April 24, 2012

Looking at the PostGIS 2.0 Release

The PostGIS database project made its long-awaited 2.0.0 release in April, marking the culmination of more than two years of development. PostGIS is an industrial-strength geographical database that serves as the storage system for a wide range of geo-data processing systems, from map servers to analysis tools.

As the name suggests, PostGIS is based on the open source PostgreSQL database. What it adds is substantial, however: data types for geometric shapes, points, and lines (as well as polygons and compound objects grouping and combining them), raster data support (for indexing and correctly aligning imagery such as satellite photos to the coordinate system), operators for calculating intersections and measurements (as well as complex geometry interactions), and a special storage index optimized for spatial searches and queries. Many of these are not operations that fit neatly into the table-and-column mindset of a standard relational database, so the fact that PostGIS can support them while also supporting operations on traditional databases is what makes it so powerful.

The new release is available for download from the project's home page. PostGIS implements the Open Geospatial Consortium's Simple Features specification for SQL; a widely-adhered-to industry standard.

New in 2.0

The raster data support mentioned above is actually one of 2.0's highlight features. Traditionally map data is stored as vectors – points, lines, and shapes – but there are scores of situations in which overlaying vector data on top of raster images is important to analysis. The list of supported formats includes generic image types like TIFF and PNG, but the majority are specific to the geodata field, to account for positioning and precise alignment.

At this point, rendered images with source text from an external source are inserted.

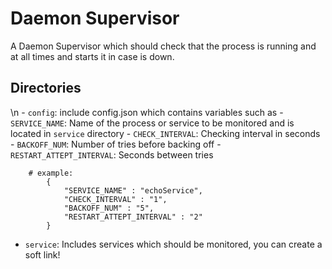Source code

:# Daemon Supervisor


A Daemon Supervisor which should check that the process is running and at all times and starts it in case is down. 

## Directories

\n  - `config`: include config.json which contains variables such as
        - `SERVICE_NAME`: Name of the process or service to be monitored and is located in `service` directory
        - `CHECK_INTERVAL`: Checking interval in seconds
        - `BACKOFF_NUM`: Number of tries before backing off
        - `RESTART_ATTEPT_INTERVAL`: Seconds between tries
        
        # example:
            {
	            "SERVICE_NAME" : "echoService",
	            "CHECK_INTERVAL" : "1",
	            "BACKOFF_NUM" : "5",
	            "RESTART_ATTEPT_INTERVAL" : "2"
            }

  - `service`: Includes services which should be monitored, you can create a soft link!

PostGIS 1.x was limited to 2D mapping, but 2.0 adds 3D and 4D support as well. 3D support lets databases model terrain not just as elevation lines on a plane, but in full three-space, so that application can actually calculate distances over and around features, find volumes, and construct the intersections of 3D regions. The 4D support is neither science fiction nor hyperspatial; rather it allows PostGIS administrators to index measurement data in three dimensions, allowing the database to model an independent variable (think temperature, for example).

PostGIS 2.0 also allows a database to encode mathematical topology, meaning you can define regions with shared edges (or, in the 3D case, shared faces), or save weighted or directed paths. You might use these topological constructs to solve a traveling-salesman-type problem, or encode the direction of traffic on a network of streets. There are obviously other ways to approach topological problems in general; the power here is that PostGIS allows you to tackle them on a geographical model.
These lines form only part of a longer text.